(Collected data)
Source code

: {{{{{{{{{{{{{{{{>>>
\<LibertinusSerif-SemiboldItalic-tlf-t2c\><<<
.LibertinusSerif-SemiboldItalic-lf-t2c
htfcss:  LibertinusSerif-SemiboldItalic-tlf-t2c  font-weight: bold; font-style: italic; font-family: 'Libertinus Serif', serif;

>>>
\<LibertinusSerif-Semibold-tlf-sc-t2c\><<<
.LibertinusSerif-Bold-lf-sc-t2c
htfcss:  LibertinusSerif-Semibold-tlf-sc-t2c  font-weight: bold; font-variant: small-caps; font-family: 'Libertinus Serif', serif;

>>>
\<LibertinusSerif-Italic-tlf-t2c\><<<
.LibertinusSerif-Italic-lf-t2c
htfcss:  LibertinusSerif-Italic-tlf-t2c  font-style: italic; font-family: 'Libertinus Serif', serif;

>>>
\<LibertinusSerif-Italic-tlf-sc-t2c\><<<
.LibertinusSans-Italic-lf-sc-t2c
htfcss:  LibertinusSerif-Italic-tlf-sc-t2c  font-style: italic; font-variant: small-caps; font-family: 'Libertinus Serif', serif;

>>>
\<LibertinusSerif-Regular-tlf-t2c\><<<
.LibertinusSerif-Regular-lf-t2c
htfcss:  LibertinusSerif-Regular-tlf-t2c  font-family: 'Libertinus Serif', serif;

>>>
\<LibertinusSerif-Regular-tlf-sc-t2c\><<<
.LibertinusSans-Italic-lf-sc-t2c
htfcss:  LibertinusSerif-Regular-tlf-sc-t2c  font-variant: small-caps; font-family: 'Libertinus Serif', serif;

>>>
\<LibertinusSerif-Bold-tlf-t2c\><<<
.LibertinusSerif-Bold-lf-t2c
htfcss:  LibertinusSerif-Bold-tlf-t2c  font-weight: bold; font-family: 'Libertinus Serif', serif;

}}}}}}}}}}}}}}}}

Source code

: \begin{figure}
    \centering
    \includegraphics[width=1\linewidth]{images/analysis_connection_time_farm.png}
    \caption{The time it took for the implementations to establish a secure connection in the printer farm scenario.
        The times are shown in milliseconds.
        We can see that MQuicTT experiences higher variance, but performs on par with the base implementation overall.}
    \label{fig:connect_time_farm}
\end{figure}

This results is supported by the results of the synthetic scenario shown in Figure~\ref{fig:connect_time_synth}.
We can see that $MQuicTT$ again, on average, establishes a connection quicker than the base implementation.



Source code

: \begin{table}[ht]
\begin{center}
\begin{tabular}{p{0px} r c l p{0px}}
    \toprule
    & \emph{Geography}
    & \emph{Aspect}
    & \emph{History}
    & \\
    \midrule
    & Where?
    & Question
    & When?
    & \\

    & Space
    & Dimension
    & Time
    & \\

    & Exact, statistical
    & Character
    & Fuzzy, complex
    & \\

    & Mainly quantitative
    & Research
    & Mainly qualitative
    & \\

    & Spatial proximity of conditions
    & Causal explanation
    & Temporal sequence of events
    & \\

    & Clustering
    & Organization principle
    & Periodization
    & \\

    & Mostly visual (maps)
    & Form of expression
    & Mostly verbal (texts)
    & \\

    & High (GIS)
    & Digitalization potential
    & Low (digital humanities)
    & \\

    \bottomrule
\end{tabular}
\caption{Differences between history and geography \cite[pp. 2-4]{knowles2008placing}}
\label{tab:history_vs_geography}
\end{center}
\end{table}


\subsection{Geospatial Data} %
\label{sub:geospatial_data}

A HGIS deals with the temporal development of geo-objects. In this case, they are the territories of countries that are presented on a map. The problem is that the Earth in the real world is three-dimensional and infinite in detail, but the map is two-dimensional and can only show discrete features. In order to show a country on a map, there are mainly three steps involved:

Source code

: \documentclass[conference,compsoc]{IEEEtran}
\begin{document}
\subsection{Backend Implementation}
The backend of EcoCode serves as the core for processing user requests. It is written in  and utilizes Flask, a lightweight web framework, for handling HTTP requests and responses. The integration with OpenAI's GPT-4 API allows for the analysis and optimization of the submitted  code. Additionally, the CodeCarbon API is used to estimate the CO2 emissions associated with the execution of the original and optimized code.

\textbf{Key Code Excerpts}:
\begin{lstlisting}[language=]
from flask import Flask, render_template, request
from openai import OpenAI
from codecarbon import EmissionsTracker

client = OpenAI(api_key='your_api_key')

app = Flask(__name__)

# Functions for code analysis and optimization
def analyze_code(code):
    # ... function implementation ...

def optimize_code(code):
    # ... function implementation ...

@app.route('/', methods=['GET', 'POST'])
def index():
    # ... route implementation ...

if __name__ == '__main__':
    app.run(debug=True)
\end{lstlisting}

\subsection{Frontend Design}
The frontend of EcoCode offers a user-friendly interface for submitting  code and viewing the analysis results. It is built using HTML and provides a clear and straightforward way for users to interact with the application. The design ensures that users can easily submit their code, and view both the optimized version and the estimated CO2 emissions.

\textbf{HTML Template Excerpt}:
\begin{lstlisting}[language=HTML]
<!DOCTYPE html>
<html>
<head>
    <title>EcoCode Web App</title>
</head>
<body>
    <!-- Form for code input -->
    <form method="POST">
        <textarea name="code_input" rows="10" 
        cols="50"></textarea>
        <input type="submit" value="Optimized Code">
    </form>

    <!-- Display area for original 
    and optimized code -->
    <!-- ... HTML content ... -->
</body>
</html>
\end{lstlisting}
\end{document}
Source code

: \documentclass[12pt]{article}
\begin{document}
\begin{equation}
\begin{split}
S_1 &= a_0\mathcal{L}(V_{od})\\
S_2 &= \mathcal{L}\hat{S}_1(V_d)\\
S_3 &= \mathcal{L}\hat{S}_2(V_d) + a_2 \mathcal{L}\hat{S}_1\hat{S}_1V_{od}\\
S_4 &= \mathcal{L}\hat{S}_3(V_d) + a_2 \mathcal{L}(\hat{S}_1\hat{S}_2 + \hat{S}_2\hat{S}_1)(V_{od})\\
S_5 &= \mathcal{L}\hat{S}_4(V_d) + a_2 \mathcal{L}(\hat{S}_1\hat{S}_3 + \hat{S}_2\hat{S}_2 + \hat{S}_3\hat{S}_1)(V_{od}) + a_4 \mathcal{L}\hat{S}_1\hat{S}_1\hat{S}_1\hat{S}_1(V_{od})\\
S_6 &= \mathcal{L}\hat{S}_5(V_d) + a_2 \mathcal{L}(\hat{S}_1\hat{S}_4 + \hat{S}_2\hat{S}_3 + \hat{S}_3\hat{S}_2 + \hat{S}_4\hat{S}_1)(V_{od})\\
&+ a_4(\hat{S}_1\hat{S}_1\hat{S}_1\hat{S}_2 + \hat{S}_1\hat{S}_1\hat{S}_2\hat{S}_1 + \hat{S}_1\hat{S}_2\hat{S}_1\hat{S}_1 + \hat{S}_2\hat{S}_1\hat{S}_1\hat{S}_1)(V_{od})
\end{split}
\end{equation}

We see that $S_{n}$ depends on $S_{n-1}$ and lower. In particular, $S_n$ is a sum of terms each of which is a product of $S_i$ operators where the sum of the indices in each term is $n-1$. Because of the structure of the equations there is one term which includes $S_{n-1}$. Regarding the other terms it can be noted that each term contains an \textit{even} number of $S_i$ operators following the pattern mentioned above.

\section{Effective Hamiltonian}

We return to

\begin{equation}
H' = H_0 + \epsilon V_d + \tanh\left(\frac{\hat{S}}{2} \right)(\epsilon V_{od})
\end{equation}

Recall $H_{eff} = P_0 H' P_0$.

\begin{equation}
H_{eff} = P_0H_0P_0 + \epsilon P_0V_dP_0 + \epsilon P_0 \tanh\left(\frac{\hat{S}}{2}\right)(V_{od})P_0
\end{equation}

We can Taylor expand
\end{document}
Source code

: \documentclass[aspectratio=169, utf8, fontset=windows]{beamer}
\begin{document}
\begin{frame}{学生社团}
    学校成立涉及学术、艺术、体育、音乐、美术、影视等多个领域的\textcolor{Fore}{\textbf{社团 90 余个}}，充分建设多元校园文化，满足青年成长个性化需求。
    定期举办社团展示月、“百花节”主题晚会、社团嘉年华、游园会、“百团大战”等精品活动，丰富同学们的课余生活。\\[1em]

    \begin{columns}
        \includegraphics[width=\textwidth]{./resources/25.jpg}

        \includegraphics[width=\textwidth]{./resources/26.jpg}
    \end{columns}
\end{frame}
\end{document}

§ Requirement:
If a line in the records contains the word "textbf", copy it out.

§ Output of the task:
\textbf{Key Code Excerpts}:
\textbf{HTML Template Excerpt}:
    学校成立涉及学术、艺术、体育、音乐、美术、影视等多个领域的\textcolor{Fore}{\textbf{社团 90 余个}}，充分建设多元校园文化，满足青年成长个性化需求。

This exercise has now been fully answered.